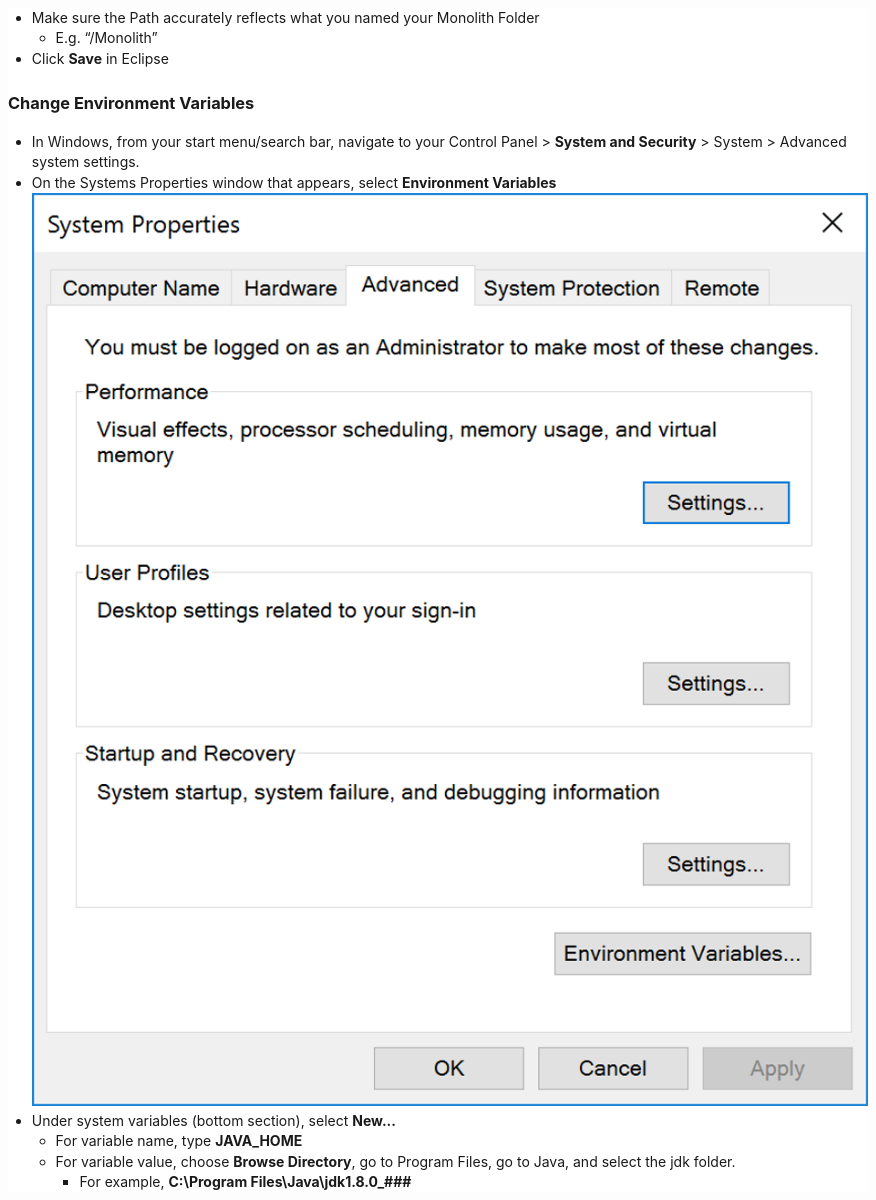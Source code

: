 - Make sure the Path accurately reflects what you named your Monolith Folder 
  - E.g. “/Monolith”
- Click **Save** in Eclipse

### Change Environment Variables
- In Windows, from your start menu/search bar, navigate to your Control Panel > **System and Security** > System > Advanced system settings.
- On the Systems Properties window that appears, select **Environment Variables**
![Environment Variables](../../../static/img/SemossDevInstallation/EnvironmentVariables.png)
- Under system variables (bottom section), select **New...**
  - For variable name, type **JAVA_HOME**
  - For variable value, choose **Browse Directory**, go to Program Files, go to Java, and select the jdk folder.
    - For example, **C:\Program Files\Java\jdk1.8.0_###**
      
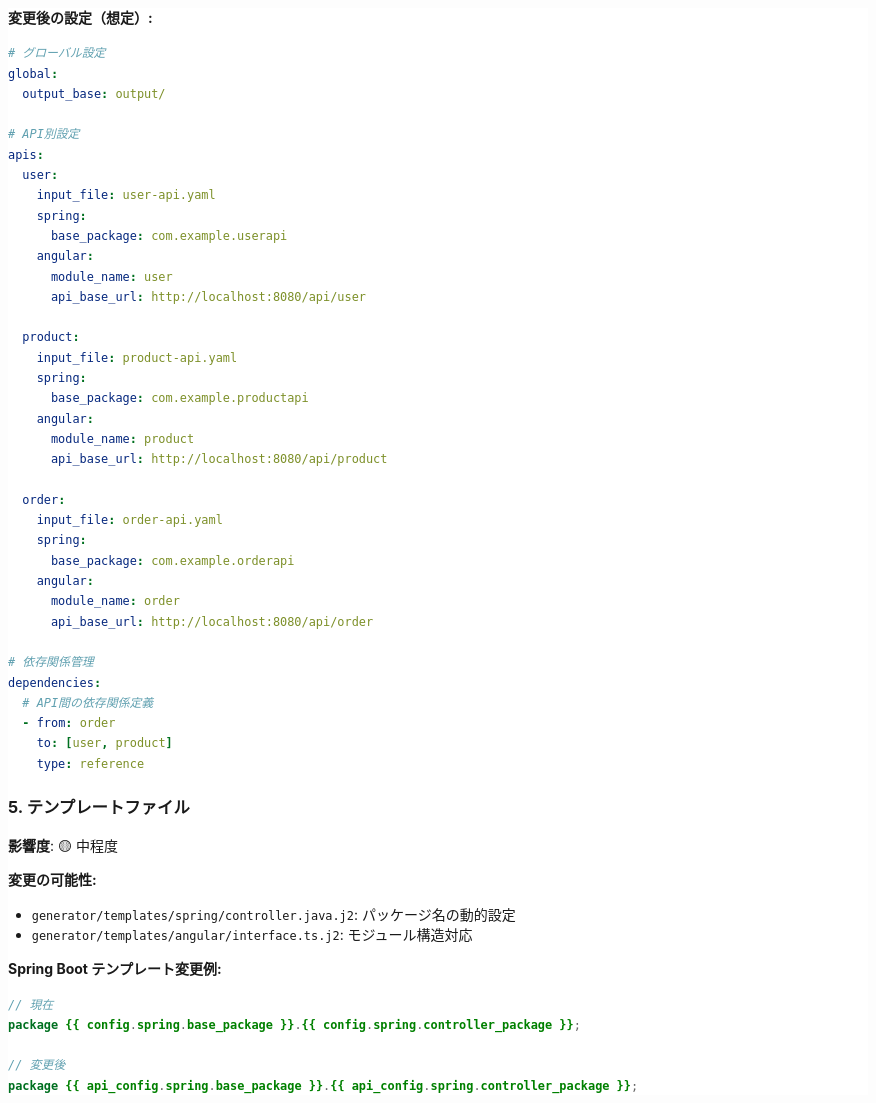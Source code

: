 **変更後の設定（想定）:**
```yaml
# グローバル設定
global:
  output_base: output/
  
# API別設定
apis:
  user:
    input_file: user-api.yaml
    spring:
      base_package: com.example.userapi
    angular:
      module_name: user
      api_base_url: http://localhost:8080/api/user
    
  product:
    input_file: product-api.yaml
    spring:
      base_package: com.example.productapi
    angular:
      module_name: product
      api_base_url: http://localhost:8080/api/product
      
  order:
    input_file: order-api.yaml
    spring:
      base_package: com.example.orderapi
    angular:
      module_name: order
      api_base_url: http://localhost:8080/api/order

# 依存関係管理
dependencies:
  # API間の依存関係定義
  - from: order
    to: [user, product]
    type: reference
```

### 5. テンプレートファイル

**影響度**: 🟡 中程度

**変更の可能性:**
- `generator/templates/spring/controller.java.j2`: パッケージ名の動的設定
- `generator/templates/angular/interface.ts.j2`: モジュール構造対応

**Spring Boot テンプレート変更例:**
```java
// 現在
package {{ config.spring.base_package }}.{{ config.spring.controller_package }};

// 変更後
package {{ api_config.spring.base_package }}.{{ api_config.spring.controller_package }};
```
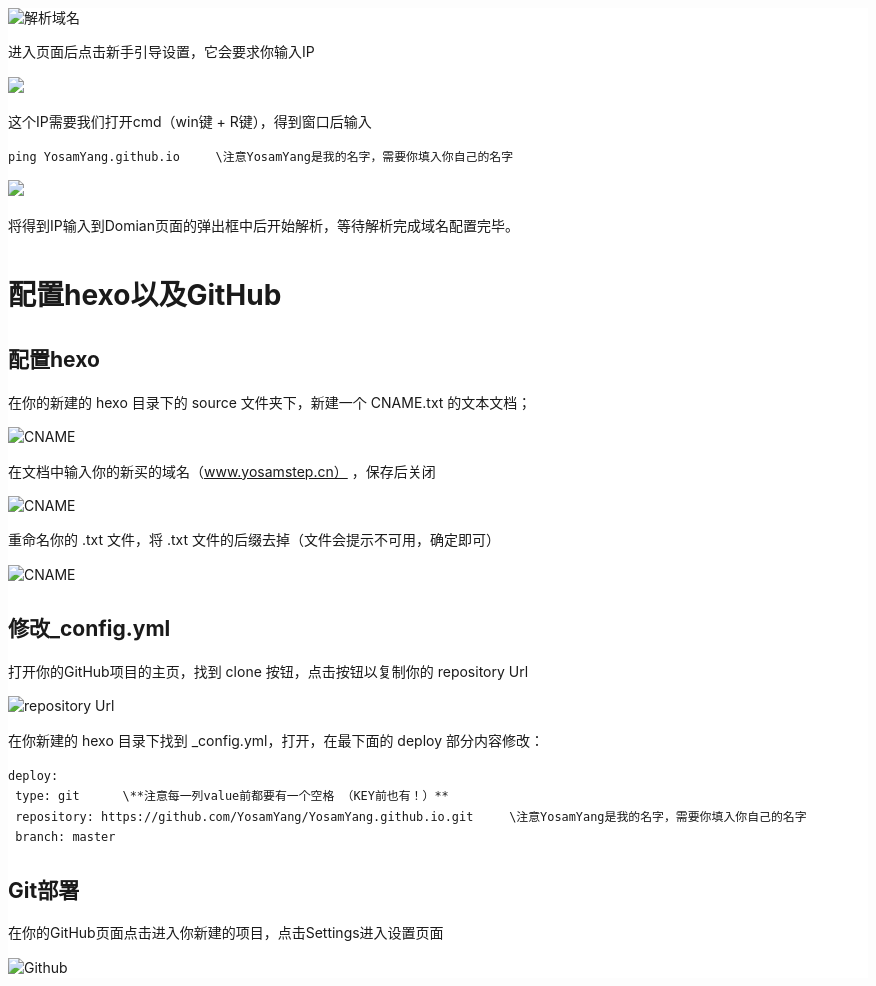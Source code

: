 ![解析域名](DomainStep3.png)

进入页面后点击新手引导设置，它会要求你输入IP

![](DomainStep4.png)

这个IP需要我们打开cmd（win键 + R键），得到窗口后输入

```cmd
ping YosamYang.github.io     \注意YosamYang是我的名字，需要你填入你自己的名字
```

![](DomainStep5.png)

将得到IP输入到Domian页面的弹出框中后开始解析，等待解析完成域名配置完毕。

# 配置hexo以及GitHub

## 配置hexo

在你的新建的 hexo 目录下的 source 文件夹下，新建一个 CNAME.txt 的文本文档；

![CNAME](SetHexoStep1.png)

在文档中输入你的新买的域名（www.yosamstep.cn） ，保存后关闭

![CNAME](SetHexoStep2.png)

重命名你的 .txt 文件，将 .txt 文件的后缀去掉（文件会提示不可用，确定即可）

![CNAME](SetHexoStep3.png)

## 修改_config.yml

打开你的GitHub项目的主页，找到 clone 按钮，点击按钮以复制你的 repository Url

![repository Url](SetHexoStep4.png)

在你新建的 hexo 目录下找到 _config.yml，打开，在最下面的 deploy 部分内容修改：
```
deploy:
 type: git      \**注意每一列value前都要有一个空格 （KEY前也有！）**
 repository: https://github.com/YosamYang/YosamYang.github.io.git     \注意YosamYang是我的名字，需要你填入你自己的名字
 branch: master
```

## Git部署

在你的GitHub页面点击进入你新建的项目，点击Settings进入设置页面

![Github](SetGitHubStep1.png)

__WHAT YOU HAVE TO DO__
Repeat the entries above exactly and skip the images.

__ANSWER AREA__
Source code

: - Make sure the Path accurately reflects what you named your Monolith Folder 
  - E.g. “/Monolith”
- Click **Save** in Eclipse

### Change Environment Variables
- In Windows, from your start menu/search bar, navigate to your Control Panel > **System and Security** > System > Advanced system settings.
- On the Systems Properties window that appears, select **Environment Variables**
![Environment Variables](../../../static/img/SemossDevInstallation/EnvironmentVariables.png)
- Under system variables (bottom section), select **New...**
  - For variable name, type **JAVA_HOME**
  - For variable value, choose **Browse Directory**, go to Program Files, go to Java, and select the jdk folder.
    - For example, **C:\Program Files\Java\jdk1.8.0_###**
      
Source code

: **変更後の設定（想定）:**
```yaml
# グローバル設定
global:
  output_base: output/
  
# API別設定
apis:
  user:
    input_file: user-api.yaml
    spring:
      base_package: com.example.userapi
    angular:
      module_name: user
      api_base_url: http://localhost:8080/api/user
    
  product:
    input_file: product-api.yaml
    spring:
      base_package: com.example.productapi
    angular:
      module_name: product
      api_base_url: http://localhost:8080/api/product
      
  order:
    input_file: order-api.yaml
    spring:
      base_package: com.example.orderapi
    angular:
      module_name: order
      api_base_url: http://localhost:8080/api/order

# 依存関係管理
dependencies:
  # API間の依存関係定義
  - from: order
    to: [user, product]
    type: reference
```

### 5. テンプレートファイル

**影響度**: 🟡 中程度

**変更の可能性:**
- `generator/templates/spring/controller.java.j2`: パッケージ名の動的設定
- `generator/templates/angular/interface.ts.j2`: モジュール構造対応

**Spring Boot テンプレート変更例:**
```java
// 現在
package {{ config.spring.base_package }}.{{ config.spring.controller_package }};

// 変更後
package {{ api_config.spring.base_package }}.{{ api_config.spring.controller_package }};
```
Source code

: ![解析域名](DomainStep3.png)

进入页面后点击新手引导设置，它会要求你输入IP

![](DomainStep4.png)

这个IP需要我们打开cmd（win键 + R键），得到窗口后输入

```cmd
ping YosamYang.github.io     \注意YosamYang是我的名字，需要你填入你自己的名字
```

![](DomainStep5.png)

将得到IP输入到Domian页面的弹出框中后开始解析，等待解析完成域名配置完毕。

# 配置hexo以及GitHub

## 配置hexo

在你的新建的 hexo 目录下的 source 文件夹下，新建一个 CNAME.txt 的文本文档；

![CNAME](SetHexoStep1.png)

在文档中输入你的新买的域名（www.yosamstep.cn） ，保存后关闭

![CNAME](SetHexoStep2.png)

重命名你的 .txt 文件，将 .txt 文件的后缀去掉（文件会提示不可用，确定即可）

![CNAME](SetHexoStep3.png)

## 修改_config.yml

打开你的GitHub项目的主页，找到 clone 按钮，点击按钮以复制你的 repository Url

![repository Url](SetHexoStep4.png)

在你新建的 hexo 目录下找到 _config.yml，打开，在最下面的 deploy 部分内容修改：
```
deploy:
 type: git      \**注意每一列value前都要有一个空格 （KEY前也有！）**
 repository: https://github.com/YosamYang/YosamYang.github.io.git     \注意YosamYang是我的名字，需要你填入你自己的名字
 branch: master
```

## Git部署

在你的GitHub页面点击进入你新建的项目，点击Settings进入设置页面

![Github](SetGitHubStep1.png)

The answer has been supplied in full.